お昼休みを長めに取って、税務署に。入場待ちのばあさんが、あんた階段にいちゃ危ないわよこっち来て座ってなさいな、どうせ最後尾なんだし構いやしないよ、と後から来たばあさんに声をかけて、周りの若者たちも静かに席を譲った。これでもずいぶんよくなったわよねえ、前までは平気でいくらでも部屋に入れちゃってさ、三時間も四時間も待たされんだから、ただでさえヨボヨボなのにもっとヨボヨボになっちゃうよ、と話していて、そうか、と初めてくる僕は思う。

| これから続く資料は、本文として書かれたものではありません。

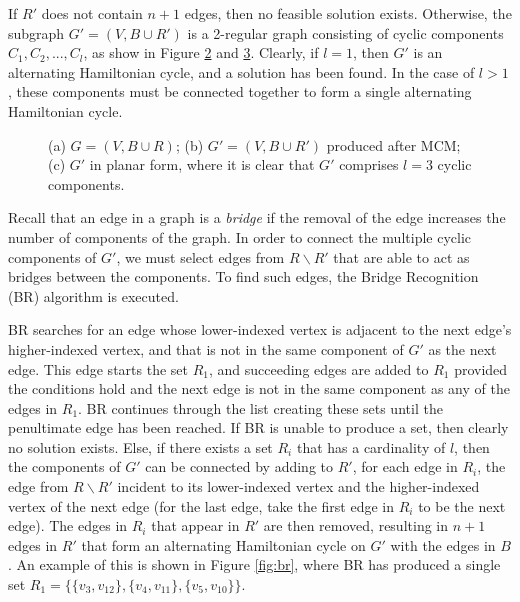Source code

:\documentclass{elsarticle}
\begin{document}
If $R'$ does not contain $n+1$ edges, then no feasible solution exists. Otherwise, the subgraph $G'=(V, B \cup R')$ is a 2-regular graph consisting of cyclic components $C_1,C_2,...,C_l$, as show in Figure \ref{fig:matching} and \ref{fig:mps}. Clearly, if $l = 1$, then $G'$ is an alternating Hamiltonian cycle, and a solution has been found. In the case of $l > 1$, these components must be connected together to form a single alternating Hamiltonian cycle.

\begin{figure}[H]	
	\centering
	\begin{subfigure}[h]{0.3\textwidth}
		
		\caption{}
		\label{fig:threshold}
	\end{subfigure} \hspace{5mm}
	\begin{subfigure}[h]{0.3\textwidth}
		
		\caption{}
		\label{fig:matching}
	\end{subfigure} \hspace{5mm}
	\begin{subfigure}[h]{0.25\textwidth}
		
		\caption{}
		\label{fig:mps}
	\end{subfigure}
	\caption{(a) $G = (V, B\cup R)$; (b) $G'=(V, B \cup R')$ produced after MCM; (c) $G'$ in planar form, where it is clear that $G'$ comprises $l = 3$ cyclic components.}
	\label{fig:mcm}
\end{figure}

Recall that an edge in a graph is a \emph{bridge} if the removal of the edge increases the number of components of the graph. In order to connect the multiple cyclic components of $G'$, we must select edges from $R \backslash R'$ that are able to act as bridges between the components. To find such edges, the Bridge Recognition (BR) algorithm is executed.

BR searches for an edge whose lower-indexed vertex is adjacent to the next edge's higher-indexed vertex, and that is not in the same component of $G'$ as the next edge. This edge starts the set $R_1$, and succeeding edges are added to $R_1$ provided the conditions hold and the next edge is not in the same component as any of the edges in $R_1$. BR continues through the list creating these sets until the penultimate edge has been reached. If BR is unable to produce a set, then clearly no solution exists. Else, if there exists a set $R_i$ that has a cardinality of $l$, then the components of $G'$ can be connected by adding to $R'$, for each edge in $R_i$, the edge from $R \backslash R'$ incident to its lower-indexed vertex and the higher-indexed vertex of the next edge (for the last edge, take the first edge in $R_i$ to be the next edge). The edges in $R_i$ that appear in $R'$ are then removed, resulting in $n+1$ edges in $R'$ that form an alternating Hamiltonian cycle on $G'$ with the edges in $B$. An example of this is shown in Figure \ref{fig:br}, where BR has produced a single set $R_1 = \{\{v_3, v_{12}\},\{v_4, v_{11}\}, \{v_5, v_{10}\}\}$.
\end{document}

マイナンバーカードの時もそうだったけれど、役所仕事というのは一時間はみておくものというか、都合のいい読書チャンスだと思っている節があって、本を開く隙もないほどスムースで毎回戸惑う。もっと待たされたい、とまでは思わないけれど。入場待ちの列と関係なしに予約の整理番号順の呼び出しで、最後の方に入場して椅子に座るまもなく呼ばれる。大学生のアルバイトだろうか、ずいぶん若い人に親切に色々教えてもらって、ぶじ確定申告を終える。なんで国家というものの意義すら疑ってるというか、この数年は弊害ばかり感じているおれが、わざわざ税金払うために手間隙かけねばならんのだ、と思っていたけれど、むしろ医療費控除とかでいくらか返ってくるようで、それならまあしょうがないか、と思うのだから現金だ。国家からの不当な過剰徴取への抵抗というか自衛のための申告。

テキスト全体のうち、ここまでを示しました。